En outre, Hola contient une console intégrée qui reste active même lorsque l'utilisateur ne navigue pas via le service Hola - elle est incluse dans le processus qui agit comme un transitaire pour le trafic d'autres pairs. La présence de cette console - appelée "zconsole" - est surprenante en soi, car elle permet une interaction humaine directe avec un nœud Hola même lorsque le service n'est pas activement utilisé par l'utilisateur du système. Si un humain extérieur au système parvenait à accéder à cette console, que pourrait-il faire ?

  • Lister et tuer tout processus en cours
  • Télécharger n'importe quel fichier avec une option permettant de contourner le contrôle anti-virus (AV)
  • Exécuter un fichier téléchargé et :
  • Exécuter le fichier avec le jeton d'un autre processus
  • Lancer le processus en arrière-plan
  • Ouvrir une socket vers une adresse IP, un périphérique, un guid, un alias ou un nom Windows.
  • Lire et écrire du contenu sur la socket vers la console ou vers un fichier

Ceci ne représente qu'un petit sous-ensemble des fonctionnalités disponibles dans la console. Les développeurs de la console ont eu la gentillesse d'inclure une page de manuel pour aider les personnes qui ne sont pas familiarisées avec les commandes.

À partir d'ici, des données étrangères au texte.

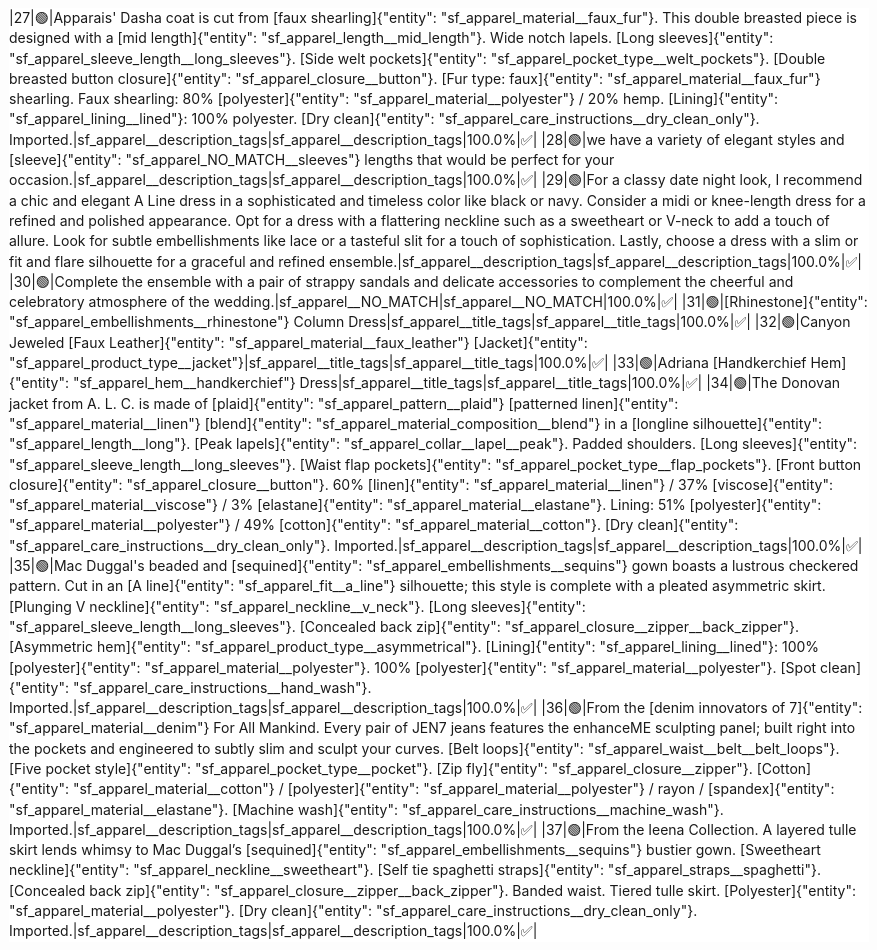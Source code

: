 |27|🟢|Apparais' Dasha coat is cut from [faux shearling]{"entity": "sf_apparel_material__faux_fur"}. This double breasted piece is designed with a [mid length]{"entity": "sf_apparel_length__mid_length"}. Wide notch lapels. [Long sleeves]{"entity": "sf_apparel_sleeve_length__long_sleeves"}. [Side welt pockets]{"entity": "sf_apparel_pocket_type__welt_pockets"}. [Double breasted button closure]{"entity": "sf_apparel_closure__button"}. [Fur type: faux]{"entity": "sf_apparel_material__faux_fur"} shearling. Faux shearling: 80% [polyester]{"entity": "sf_apparel_material__polyester"} / 20% hemp. [Lining]{"entity": "sf_apparel_lining__lined"}: 100% polyester. [Dry clean]{"entity": "sf_apparel_care_instructions__dry_clean_only"}. Imported.|sf_apparel__description_tags|sf_apparel__description_tags|100.0%|✅|
|28|🟢|we have a variety of elegant styles and [sleeve]{"entity": "sf_apparel_NO_MATCH__sleeves"} lengths that would be perfect for your occasion.|sf_apparel__description_tags|sf_apparel__description_tags|100.0%|✅|
|29|🟢|For a classy date night look, I recommend a chic and elegant A Line dress in a sophisticated and timeless color like black or navy. Consider a midi or knee-length dress for a refined and polished appearance. Opt for a dress with a flattering neckline such as a sweetheart or V-neck to add a touch of allure. Look for subtle embellishments like lace or a tasteful slit for a touch of sophistication. Lastly, choose a dress with a slim or fit and flare silhouette for a graceful and refined ensemble.|sf_apparel__description_tags|sf_apparel__description_tags|100.0%|✅|
|30|🟢|Complete the ensemble with a pair of strappy sandals and delicate accessories to complement the cheerful and celebratory atmosphere of the wedding.|sf_apparel__NO_MATCH|sf_apparel__NO_MATCH|100.0%|✅|
|31|🟢|[Rhinestone]{"entity": "sf_apparel_embellishments__rhinestone"} Column Dress|sf_apparel__title_tags|sf_apparel__title_tags|100.0%|✅|
|32|🟢|Canyon Jeweled [Faux Leather]{"entity": "sf_apparel_material__faux_leather"} [Jacket]{"entity": "sf_apparel_product_type__jacket"}|sf_apparel__title_tags|sf_apparel__title_tags|100.0%|✅|
|33|🟢|Adriana [Handkerchief Hem]{"entity": "sf_apparel_hem__handkerchief"} Dress|sf_apparel__title_tags|sf_apparel__title_tags|100.0%|✅|
|34|🟢|The Donovan jacket from A.  L.  C. is made of [plaid]{"entity": "sf_apparel_pattern__plaid"} [patterned linen]{"entity": "sf_apparel_material__linen"} [blend]{"entity": "sf_apparel_material_composition__blend"} in a [longline silhouette]{"entity": "sf_apparel_length__long"}.  [Peak lapels]{"entity": "sf_apparel_collar__lapel__peak"}. Padded shoulders. [Long sleeves]{"entity": "sf_apparel_sleeve_length__long_sleeves"}. [Waist flap pockets]{"entity": "sf_apparel_pocket_type__flap_pockets"}. [Front button closure]{"entity": "sf_apparel_closure__button"}. 60% [linen]{"entity": "sf_apparel_material__linen"} / 37% [viscose]{"entity": "sf_apparel_material__viscose"} / 3% [elastane]{"entity": "sf_apparel_material__elastane"}. Lining: 51% [polyester]{"entity": "sf_apparel_material__polyester"} / 49% [cotton]{"entity": "sf_apparel_material__cotton"}. [Dry clean]{"entity": "sf_apparel_care_instructions__dry_clean_only"}. Imported.|sf_apparel__description_tags|sf_apparel__description_tags|100.0%|✅|
|35|🟢|Mac Duggal's beaded and [sequined]{"entity": "sf_apparel_embellishments__sequins"} gown boasts a lustrous checkered pattern. Cut in an [A line]{"entity": "sf_apparel_fit__a_line"} silhouette; this style is complete with a pleated asymmetric skirt. [Plunging V neckline]{"entity": "sf_apparel_neckline__v_neck"}. [Long sleeves]{"entity": "sf_apparel_sleeve_length__long_sleeves"}. [Concealed back zip]{"entity": "sf_apparel_closure__zipper__back_zipper"}. [Asymmetric hem]{"entity": "sf_apparel_product_type__asymmetrical"}. [Lining]{"entity": "sf_apparel_lining__lined"}: 100% [polyester]{"entity": "sf_apparel_material__polyester"}. 100% [polyester]{"entity": "sf_apparel_material__polyester"}. [Spot clean]{"entity": "sf_apparel_care_instructions__hand_wash"}. Imported.|sf_apparel__description_tags|sf_apparel__description_tags|100.0%|✅|
|36|🟢|From the [denim innovators of 7]{"entity": "sf_apparel_material__denim"} For All Mankind. Every pair of JEN7 jeans features the enhanceME sculpting panel; built right into the pockets and engineered to subtly slim and sculpt your curves. [Belt loops]{"entity": "sf_apparel_waist__belt__belt_loops"}. [Five pocket style]{"entity": "sf_apparel_pocket_type__pocket"}. [Zip fly]{"entity": "sf_apparel_closure__zipper"}. [Cotton]{"entity": "sf_apparel_material__cotton"} / [polyester]{"entity": "sf_apparel_material__polyester"} / rayon / [spandex]{"entity": "sf_apparel_material__elastane"}. [Machine wash]{"entity": "sf_apparel_care_instructions__machine_wash"}. Imported.|sf_apparel__description_tags|sf_apparel__description_tags|100.0%|✅|
|37|🟢|From the Ieena Collection. A layered tulle skirt lends whimsy to Mac Duggal’s [sequined]{"entity": "sf_apparel_embellishments__sequins"} bustier gown. [Sweetheart neckline]{"entity": "sf_apparel_neckline__sweetheart"}. [Self tie spaghetti straps]{"entity": "sf_apparel_straps__spaghetti"}. [Concealed back zip]{"entity": "sf_apparel_closure__zipper__back_zipper"}. Banded waist. Tiered tulle skirt. [Polyester]{"entity": "sf_apparel_material__polyester"}. [Dry clean]{"entity": "sf_apparel_care_instructions__dry_clean_only"}. Imported.|sf_apparel__description_tags|sf_apparel__description_tags|100.0%|✅|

Ces capacités peuvent permettre à un attaquant compétent d'accomplir presque n'importe quoi. Cela éloigne la discussion d'un réseau d'anonymat fuyant permettant la création d'un réseau de zombies, et nous oblige à reconnaître la possibilité qu'un attaquant puisse utiliser Hola comme plateforme pour lancer une attaque ciblée au sein de tout réseau contenant le logiciel Hola.

Par conséquent, nous encourageons vivement les organisations à déterminer si Hola est actif dans leur réseau et à décider si les risques soulignés dans ce blog sont acceptables. Pour ce faire, nous avons élaboré des règles Yara pour identifier si Hola est présent sur un système. Pour les clients qui ont déployé un système de prévention des intrusions (IPS), nous avons également créé des signatures Snort pour les aider à identifier le trafic Hola dans leur réseau.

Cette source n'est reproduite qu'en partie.